| DATASET RECORDS |
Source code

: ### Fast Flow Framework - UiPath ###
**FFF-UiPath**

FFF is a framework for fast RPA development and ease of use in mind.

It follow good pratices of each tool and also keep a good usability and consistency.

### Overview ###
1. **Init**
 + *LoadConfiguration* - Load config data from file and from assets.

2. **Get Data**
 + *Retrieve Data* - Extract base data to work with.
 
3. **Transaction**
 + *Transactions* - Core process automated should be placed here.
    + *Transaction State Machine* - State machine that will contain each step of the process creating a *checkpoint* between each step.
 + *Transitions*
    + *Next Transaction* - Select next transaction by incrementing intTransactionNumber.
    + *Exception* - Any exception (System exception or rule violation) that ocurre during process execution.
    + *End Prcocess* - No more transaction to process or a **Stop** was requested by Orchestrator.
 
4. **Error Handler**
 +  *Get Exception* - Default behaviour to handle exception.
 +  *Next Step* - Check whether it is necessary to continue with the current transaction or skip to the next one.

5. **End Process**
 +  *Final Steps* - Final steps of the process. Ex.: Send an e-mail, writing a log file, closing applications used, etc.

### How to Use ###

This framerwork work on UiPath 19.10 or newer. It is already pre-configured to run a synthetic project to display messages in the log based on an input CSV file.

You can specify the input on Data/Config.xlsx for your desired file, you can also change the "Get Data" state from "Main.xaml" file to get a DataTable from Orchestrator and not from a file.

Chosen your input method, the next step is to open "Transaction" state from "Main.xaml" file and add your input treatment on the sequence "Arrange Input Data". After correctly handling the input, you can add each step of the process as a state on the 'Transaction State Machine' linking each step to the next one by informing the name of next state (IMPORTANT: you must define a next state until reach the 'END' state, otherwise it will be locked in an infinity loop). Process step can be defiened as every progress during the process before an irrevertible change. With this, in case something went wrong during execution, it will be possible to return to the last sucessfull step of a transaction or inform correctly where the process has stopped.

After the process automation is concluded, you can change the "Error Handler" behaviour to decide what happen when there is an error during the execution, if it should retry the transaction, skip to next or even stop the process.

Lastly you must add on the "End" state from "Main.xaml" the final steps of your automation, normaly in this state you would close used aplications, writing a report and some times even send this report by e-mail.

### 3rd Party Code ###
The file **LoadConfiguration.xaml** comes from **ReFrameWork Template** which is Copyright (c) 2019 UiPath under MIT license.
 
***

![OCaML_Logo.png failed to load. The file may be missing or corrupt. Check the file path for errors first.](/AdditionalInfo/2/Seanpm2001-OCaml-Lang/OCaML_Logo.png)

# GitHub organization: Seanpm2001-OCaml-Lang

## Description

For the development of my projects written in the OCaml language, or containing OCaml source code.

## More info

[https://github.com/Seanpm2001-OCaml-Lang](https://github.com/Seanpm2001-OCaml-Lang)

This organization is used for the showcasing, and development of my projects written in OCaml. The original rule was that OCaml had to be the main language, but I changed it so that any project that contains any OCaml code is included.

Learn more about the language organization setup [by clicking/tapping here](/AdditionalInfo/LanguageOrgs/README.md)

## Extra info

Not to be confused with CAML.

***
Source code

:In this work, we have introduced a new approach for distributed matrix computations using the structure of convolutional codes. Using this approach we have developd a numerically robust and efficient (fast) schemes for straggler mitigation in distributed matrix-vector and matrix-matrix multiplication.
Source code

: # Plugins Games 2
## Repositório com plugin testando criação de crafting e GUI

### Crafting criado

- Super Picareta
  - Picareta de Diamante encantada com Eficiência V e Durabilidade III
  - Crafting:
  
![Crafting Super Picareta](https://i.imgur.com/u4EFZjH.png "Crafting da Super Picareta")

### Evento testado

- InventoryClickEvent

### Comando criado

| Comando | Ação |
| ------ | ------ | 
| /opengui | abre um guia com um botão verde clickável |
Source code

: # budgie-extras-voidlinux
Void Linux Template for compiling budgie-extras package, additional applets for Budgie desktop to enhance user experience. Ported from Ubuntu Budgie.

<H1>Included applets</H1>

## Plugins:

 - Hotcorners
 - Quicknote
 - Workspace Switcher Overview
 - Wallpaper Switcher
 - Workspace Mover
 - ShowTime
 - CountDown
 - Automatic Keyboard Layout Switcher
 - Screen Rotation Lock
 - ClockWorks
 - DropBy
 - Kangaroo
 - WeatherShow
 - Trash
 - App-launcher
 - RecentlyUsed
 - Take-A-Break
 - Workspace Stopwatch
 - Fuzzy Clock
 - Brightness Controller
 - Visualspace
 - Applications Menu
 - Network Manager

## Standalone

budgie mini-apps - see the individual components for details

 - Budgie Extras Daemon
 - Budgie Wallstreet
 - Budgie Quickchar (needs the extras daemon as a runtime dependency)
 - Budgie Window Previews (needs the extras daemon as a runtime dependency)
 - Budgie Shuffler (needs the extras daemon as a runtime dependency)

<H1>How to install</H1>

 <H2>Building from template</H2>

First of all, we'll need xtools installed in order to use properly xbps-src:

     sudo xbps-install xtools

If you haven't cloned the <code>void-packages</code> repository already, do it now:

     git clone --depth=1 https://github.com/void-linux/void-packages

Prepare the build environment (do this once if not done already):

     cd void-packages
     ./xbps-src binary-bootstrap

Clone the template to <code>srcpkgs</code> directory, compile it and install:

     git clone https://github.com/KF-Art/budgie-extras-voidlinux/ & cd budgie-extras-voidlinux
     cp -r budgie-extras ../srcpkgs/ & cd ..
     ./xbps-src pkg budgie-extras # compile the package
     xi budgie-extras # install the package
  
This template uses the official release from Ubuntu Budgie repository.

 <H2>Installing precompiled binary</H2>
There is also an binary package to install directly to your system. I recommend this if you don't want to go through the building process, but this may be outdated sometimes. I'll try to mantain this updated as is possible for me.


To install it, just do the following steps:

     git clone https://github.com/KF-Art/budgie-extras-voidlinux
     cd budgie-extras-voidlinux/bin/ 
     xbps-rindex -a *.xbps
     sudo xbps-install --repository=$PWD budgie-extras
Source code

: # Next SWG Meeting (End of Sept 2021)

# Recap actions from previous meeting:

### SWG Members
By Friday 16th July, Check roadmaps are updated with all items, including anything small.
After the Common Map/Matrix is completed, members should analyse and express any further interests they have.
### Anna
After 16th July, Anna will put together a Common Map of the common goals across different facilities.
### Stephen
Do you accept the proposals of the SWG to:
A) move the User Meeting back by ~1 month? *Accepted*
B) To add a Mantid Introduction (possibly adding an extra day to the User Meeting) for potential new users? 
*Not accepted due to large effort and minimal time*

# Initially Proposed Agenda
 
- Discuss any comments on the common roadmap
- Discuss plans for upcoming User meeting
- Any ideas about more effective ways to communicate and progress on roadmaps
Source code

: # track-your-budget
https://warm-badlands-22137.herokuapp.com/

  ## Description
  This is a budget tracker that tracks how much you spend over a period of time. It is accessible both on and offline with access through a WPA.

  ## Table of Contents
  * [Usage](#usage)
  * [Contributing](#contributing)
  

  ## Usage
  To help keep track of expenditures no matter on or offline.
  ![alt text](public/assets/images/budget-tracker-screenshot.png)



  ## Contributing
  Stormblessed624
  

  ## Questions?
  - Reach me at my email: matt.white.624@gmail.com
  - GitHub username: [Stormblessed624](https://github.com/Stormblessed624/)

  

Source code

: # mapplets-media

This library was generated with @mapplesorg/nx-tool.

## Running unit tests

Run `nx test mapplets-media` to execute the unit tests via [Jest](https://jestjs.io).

| TO DO |
Filter the data, keeping only the lines that contain "xtools".

| ANSWER BELOW |
First of all, we'll need xtools installed in order to use properly xbps-src:
     sudo xbps-install xtools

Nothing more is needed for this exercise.